On the other hand, using the visualization of the same data (see the figure above), you can easily notice that the light blue line contains the highest temperature of the year. Thus, you can conclude that Perth, the city represented by that line, is the hottest city of the year, without really bother about the rest of the data. You can also almost instantly notice that Darwin's temperature is historically the most stable one compared to the other cities. This quick observation is hardly possible by just looking at the raw textual data. 

### <span style="color:blue"> Exercise 4 </span> 




Find out the city with the lowest maximum temperature. First, try to do that with the table. Then, try to do the same using the multi-lines plot in the figure above. Find city with the most stable temperature. Do you think visualization is helpful in drawing your conclusion?


In [None]:
##answer here





## Elements of Visualization
All forms of visualization are built with some basic visual elements such as:

- Location (x,y coordinate in the screen)
- Brightness
- Color (Hue)
- Pattern/Texture
- Shape
- Line
- Text

Visualization, in principle, transforms the numerical and symbolic data into these basic visual elements. In the previous example, the cities are translated into the colors of the lines and the temperature data is used to plot the location of the lines.

From those simple elements, some popular types of visualization can be built such as:

- graphs, representation of a set of relationships between various entities, like family trees, network diagrams, grammar trees
- maps, representation of a particular space (and its properties), like geographical map, brain activity map
- charts, representation of numerical data either from a given set of real-world data or generated by mathematical functions

In this worksheet, you will mostly learn to generate various types of charts: line plot (line chart), bar chart, pie chart and histogram.

## Visualization with Python

`matplotlib` is a Python 2D plotting library that enables you to produce figures and charts, both in a screen or in an image file. You can use the `matplotlib`'s interactive environment to display figures in your screen if you have installations of Python and `matplotlib` in your own computer.
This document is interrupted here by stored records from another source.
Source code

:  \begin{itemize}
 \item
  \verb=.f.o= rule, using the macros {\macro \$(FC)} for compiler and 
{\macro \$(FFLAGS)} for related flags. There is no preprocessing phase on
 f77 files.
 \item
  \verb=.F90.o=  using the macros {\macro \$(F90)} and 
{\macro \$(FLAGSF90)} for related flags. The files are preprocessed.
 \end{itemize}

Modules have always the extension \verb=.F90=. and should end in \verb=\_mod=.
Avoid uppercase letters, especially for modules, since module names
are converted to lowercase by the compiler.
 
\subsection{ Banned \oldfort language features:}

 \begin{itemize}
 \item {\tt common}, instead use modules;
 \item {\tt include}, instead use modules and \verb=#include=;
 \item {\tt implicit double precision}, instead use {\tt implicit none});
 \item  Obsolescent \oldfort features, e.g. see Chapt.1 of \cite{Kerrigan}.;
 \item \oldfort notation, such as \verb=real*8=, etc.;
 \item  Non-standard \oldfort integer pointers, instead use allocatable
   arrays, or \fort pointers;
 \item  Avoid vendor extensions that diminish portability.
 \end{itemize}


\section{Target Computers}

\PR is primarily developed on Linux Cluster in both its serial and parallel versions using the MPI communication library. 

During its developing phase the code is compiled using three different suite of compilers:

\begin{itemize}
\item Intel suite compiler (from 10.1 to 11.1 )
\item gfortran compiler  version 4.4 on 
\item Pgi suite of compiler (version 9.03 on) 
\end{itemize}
The following example demonstrates a simple plot of the fibonacci sequence. 

In [None]:
%matplotlib inline
import matplotlib.pyplot as plt

plt.plot([1,1,2,3,5,8,13]) # a plot of fibonacci sequence

`matplotlib` allows you to produce plots, histograms, bar charts, pie charts, errorcharts, scatterplots. All these types of graphics shall be clarified as you go through the examples. matplotlib also provides flexibility in customizing those graphics. It permits you to modify the line styles, font properties, axes properties, and many other properties.

## The Structure of matplotlib

The `matplotlib` is conceptually divided into three parts. The first part, matplotlib API, is the library that does the hard-work, managing and creating figures, text, lines, plots and so on. In the code above, we access this library by issuing the following command:

    >>> import matplotlib

The device dependent backend is the second part. It is the drawing engine that is responsible to render the visual representation to a file or a display device. Example of backends: 'PS' backend is used to create postscript file (suitable for hardcopy printout), 'SVG' creates scalar vector graphics (SVG file), 'Tkinter' on Windows provides interactive interface to the visualization. E.g. One can use the Agg backend to produce a PNG file, as displayed the example above:

     >>> matplotlib.use('Agg')

The `pyplot` interface is the last part of the matplotlib package. Module `pyplot` provides a set of functions that utilize the underlying matplotlib library. High level visualization functions like plot, boxplot, and bar, are available through pylab interface. To import these functions, issue the following command:

    >>> import matplotlib.pyplot as plt

## The Powerful Plot
Plot is probably the most important function in matplotlib. Plot draws lines and/or markers using coordinates from the multiple points or x,y pairs supplied in the argument of the function. Both x and y are generally list or array of values. For example, the following command plots a simple quadratic function `y = x * x`.

    >>> x = [1,2,3,4]
    >>> y = [1,4,9,16]
    >>> plot(x,y)

A single list argument to the plot command, like `plot(y)`, would be considered as a list of y-values. matplotlib automatically generates the x-values for you. This is displayed in the next example, which plots the monthly averages of maximum temperature in Melbourne (See table in the beginning of this worksheet).

In [None]:
%matplotlib inline
import matplotlib.pyplot as plt
import pandas as pd
import calendar

# Melbourne maximum temperature Jan 2007 - Dec 2008
t = [41.2,35.5,37.4,29.3,23.9,16.8,18.2,25.7,22.3,33.5,36.9,41.1]
s=pd.Series(t)
# print 'jan' - 'dec'
# calendar.month_abbr returns an empty string for the first element
plt.xticks(range(12),list(calendar.month_abbr)[1:])
plt.plot(s)
#plt.show()
#plt.clf()
#plt.plot(s*2)

`xticks()` is used to annotate the ticks in the x-axis. You need to supply `xticks()` with a list of x-values and a list of text that go with those values. 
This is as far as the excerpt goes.